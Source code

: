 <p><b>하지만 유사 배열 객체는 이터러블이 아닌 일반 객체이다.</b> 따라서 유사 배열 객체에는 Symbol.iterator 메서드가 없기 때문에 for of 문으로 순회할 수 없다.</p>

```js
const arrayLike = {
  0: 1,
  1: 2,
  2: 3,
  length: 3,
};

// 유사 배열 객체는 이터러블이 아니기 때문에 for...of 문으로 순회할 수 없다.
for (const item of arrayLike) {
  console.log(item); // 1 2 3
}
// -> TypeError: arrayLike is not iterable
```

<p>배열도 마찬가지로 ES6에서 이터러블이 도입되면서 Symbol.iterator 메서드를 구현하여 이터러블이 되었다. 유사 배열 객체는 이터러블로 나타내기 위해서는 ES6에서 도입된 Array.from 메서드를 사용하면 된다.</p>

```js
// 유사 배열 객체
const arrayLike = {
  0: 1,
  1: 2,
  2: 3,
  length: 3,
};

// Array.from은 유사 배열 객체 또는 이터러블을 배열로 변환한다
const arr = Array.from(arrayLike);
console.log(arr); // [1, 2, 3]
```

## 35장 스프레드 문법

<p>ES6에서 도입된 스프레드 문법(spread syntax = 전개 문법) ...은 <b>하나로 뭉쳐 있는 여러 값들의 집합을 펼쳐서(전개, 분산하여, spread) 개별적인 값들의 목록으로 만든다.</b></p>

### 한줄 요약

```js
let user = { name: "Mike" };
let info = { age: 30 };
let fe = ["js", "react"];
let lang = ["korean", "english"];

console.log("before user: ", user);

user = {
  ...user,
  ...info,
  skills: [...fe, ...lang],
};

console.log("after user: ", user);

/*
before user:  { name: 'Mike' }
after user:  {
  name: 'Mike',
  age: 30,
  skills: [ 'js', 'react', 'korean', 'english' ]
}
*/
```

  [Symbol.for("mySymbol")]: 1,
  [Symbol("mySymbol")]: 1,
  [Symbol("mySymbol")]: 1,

----------------

Filter the records, keeping only lines that contain "react", and show those lines.

→ Solution to the problem:
let fe = ["js", "react"];
  skills: [ 'js', 'react', 'korean', 'english' ]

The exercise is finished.